Statistical analysis

Correlations between clinicopathologic parameters and genetic rearrangements were assessed by Fisher's exact test after transformation into categorical values. Overall survival was measured from the date of diagnosis to the date of death or last follow-up visit. Two-sided p-values <0.05 were considered to be statistically significant. Statistical analysis was performed using SPSS ver. 14.0 (SPSS Inc., Chicago, IL, USA).

Results

Clinical features of ocular adnexal MALT lymphoma patients

The clinical characteristics and FISH results of all 30 ocular adnexal MALT lymphoma patients are listed in Table 1. The mean patient age was 51.0 years (range, 20 to 72 years), and women were more affected than men (M : F = 9 : 21). Of the 30 cases, 15 (50%) were conjunctival MALT lymphomas and 15 (50%) orbital MALT lymphomas. Bilaterality was observed in 8 patients (26.7%).

Table 1. Summary of clinical characteristics and fluorescence in situ hybridization data of ocular adnexal mucosa associated lymphoid tissue lymphoma patients.

graphic file with name kjo-29-285-i001.jpg

Tx = treatment; FU =follow up; Rt =right; conj = conjunctiva; R = radiotherapy; CR = complete remission; B =bilateral; Lt = left; C = chemotherapy; A = antibiotic treatment (Doxycyline); PR = partial remission; O = observation.

Incidence of chromosomal aberrations in ocular adnexal MALT lymphomas

Using FISH analysis with break-apart probes, MALT1 rearrangement was noted in one out of 30 cases (3.4%). In a second step analysis to demonstrate the partner gene of this translocation, the t(14;18) IgH-MALT1 translocation was found in this case (Fig. 1A). The t(11;18) API2-MALT1 translocation was not observed.
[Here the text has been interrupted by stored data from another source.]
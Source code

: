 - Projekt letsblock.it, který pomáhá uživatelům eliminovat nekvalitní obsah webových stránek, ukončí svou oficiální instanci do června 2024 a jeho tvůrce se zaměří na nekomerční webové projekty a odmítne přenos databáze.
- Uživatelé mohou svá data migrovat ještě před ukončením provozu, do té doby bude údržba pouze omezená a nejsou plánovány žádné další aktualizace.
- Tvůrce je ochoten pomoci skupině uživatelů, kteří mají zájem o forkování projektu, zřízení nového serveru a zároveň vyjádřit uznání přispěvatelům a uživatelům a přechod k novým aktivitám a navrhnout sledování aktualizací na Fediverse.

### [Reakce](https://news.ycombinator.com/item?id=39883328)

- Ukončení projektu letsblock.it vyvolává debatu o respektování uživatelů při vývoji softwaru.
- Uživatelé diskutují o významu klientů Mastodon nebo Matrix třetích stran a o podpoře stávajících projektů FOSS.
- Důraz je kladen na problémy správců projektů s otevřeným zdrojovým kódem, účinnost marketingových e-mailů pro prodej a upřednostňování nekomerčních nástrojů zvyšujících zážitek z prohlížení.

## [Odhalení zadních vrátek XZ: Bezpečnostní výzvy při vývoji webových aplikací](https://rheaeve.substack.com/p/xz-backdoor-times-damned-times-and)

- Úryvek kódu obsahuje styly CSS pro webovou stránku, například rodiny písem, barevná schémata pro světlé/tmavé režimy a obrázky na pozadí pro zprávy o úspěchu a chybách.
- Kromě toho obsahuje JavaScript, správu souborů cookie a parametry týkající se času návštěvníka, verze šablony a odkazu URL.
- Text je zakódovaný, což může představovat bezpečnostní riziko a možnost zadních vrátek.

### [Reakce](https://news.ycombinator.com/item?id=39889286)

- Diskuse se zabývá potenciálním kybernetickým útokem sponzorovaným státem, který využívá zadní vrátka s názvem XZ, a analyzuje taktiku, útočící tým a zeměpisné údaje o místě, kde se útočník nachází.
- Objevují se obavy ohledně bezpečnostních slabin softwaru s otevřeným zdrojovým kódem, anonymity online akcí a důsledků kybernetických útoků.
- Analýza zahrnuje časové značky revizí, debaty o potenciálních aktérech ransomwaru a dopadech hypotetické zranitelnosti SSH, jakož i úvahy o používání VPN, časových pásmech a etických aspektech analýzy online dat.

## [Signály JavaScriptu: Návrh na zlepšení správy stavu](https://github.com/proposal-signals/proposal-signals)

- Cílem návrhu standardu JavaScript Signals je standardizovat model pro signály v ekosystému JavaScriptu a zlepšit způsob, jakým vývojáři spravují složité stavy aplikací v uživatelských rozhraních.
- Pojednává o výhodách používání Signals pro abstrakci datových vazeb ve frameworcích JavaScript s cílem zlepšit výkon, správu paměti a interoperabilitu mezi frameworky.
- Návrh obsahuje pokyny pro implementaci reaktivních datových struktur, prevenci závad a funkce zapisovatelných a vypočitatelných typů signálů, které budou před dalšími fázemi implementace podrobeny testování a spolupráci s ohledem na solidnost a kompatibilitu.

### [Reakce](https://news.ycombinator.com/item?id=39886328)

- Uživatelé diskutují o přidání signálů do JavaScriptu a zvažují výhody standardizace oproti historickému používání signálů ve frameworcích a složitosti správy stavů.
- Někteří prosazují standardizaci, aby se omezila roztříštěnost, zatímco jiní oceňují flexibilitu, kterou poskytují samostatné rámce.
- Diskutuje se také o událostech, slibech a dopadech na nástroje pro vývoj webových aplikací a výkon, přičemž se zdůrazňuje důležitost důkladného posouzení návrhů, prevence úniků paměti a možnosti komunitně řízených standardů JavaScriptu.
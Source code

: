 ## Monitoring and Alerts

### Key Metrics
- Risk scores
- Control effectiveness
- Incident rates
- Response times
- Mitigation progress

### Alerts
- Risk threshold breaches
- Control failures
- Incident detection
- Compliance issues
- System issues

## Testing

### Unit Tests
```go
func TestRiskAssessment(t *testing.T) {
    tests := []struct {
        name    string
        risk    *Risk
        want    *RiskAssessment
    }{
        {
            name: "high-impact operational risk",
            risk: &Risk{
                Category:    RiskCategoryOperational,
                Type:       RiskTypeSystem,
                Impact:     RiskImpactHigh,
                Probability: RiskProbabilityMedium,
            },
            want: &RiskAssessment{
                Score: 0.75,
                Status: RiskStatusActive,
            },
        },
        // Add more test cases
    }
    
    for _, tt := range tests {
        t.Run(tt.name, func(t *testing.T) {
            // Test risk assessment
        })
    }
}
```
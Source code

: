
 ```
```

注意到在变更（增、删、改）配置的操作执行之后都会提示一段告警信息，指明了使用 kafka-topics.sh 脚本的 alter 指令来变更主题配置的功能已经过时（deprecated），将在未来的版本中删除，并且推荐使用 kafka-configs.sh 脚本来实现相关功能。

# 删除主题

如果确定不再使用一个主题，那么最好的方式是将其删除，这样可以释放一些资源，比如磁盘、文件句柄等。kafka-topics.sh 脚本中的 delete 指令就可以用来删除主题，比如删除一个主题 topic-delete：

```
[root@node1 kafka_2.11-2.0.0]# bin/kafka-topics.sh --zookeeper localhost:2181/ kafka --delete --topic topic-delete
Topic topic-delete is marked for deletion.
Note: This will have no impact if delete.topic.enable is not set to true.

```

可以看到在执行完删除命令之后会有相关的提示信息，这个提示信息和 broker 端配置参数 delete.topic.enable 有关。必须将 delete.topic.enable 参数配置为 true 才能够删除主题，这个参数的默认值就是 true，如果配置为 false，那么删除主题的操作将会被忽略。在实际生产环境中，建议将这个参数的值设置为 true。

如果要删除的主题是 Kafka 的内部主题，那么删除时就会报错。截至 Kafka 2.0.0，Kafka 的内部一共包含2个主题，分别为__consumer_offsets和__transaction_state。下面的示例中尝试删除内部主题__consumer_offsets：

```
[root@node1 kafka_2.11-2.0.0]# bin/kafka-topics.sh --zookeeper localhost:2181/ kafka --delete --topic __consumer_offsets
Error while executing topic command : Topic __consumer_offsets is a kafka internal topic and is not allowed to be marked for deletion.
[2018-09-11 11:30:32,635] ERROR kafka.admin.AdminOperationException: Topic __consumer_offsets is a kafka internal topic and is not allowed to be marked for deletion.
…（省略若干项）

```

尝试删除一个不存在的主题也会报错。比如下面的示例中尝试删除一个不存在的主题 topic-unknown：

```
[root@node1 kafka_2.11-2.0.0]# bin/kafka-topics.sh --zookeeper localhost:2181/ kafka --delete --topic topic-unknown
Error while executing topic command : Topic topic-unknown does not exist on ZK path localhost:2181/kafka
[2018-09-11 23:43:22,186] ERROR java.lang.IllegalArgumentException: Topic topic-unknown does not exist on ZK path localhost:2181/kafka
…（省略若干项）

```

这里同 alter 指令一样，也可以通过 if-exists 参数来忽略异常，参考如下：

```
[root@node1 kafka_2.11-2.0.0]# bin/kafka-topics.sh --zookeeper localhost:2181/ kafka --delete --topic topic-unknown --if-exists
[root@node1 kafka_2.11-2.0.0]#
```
Fig. 1. Fluorescence in situ hybridization detection of IgH-MALT1 translocation, trisomy 3 and 18 in ocular adnexal mucosa associated lymphoid tissue (MALT) lymphomas. (A) Green signal represents IgH and red signal MALT1 gene. Yellow fusion signals (red+green) were detected in a t(14;18)-positive case of ocular MALT lymphoma using dual color dual fusion translocation probe. (B,C) Red signals represent centromeric regions of chromosome 3 (B) or 18 (C). Three red signals were shown in trisomy 3 or 18 of ocular adnexal MALT lymphomas, respectively.

Fig. 1

Numerical aberrations involving chromosome 3 or 18 were all trisomies. Trisomy 3 was observed in three ocular adnexal MALT lymphomas (10.0%) (Fig. 1B), and five cases showed trisomy 18 (16.7%) (Fig. 1C). Trisomy 3 and trisomy 18 were mutually exclusive. Overall, 8 of 30 cases (26.7%) showed trisomy 3 or 18. The one translocation positive case also showed trisomy 18. One recurrent case showed trisomy 18 only in recurrent biopsies.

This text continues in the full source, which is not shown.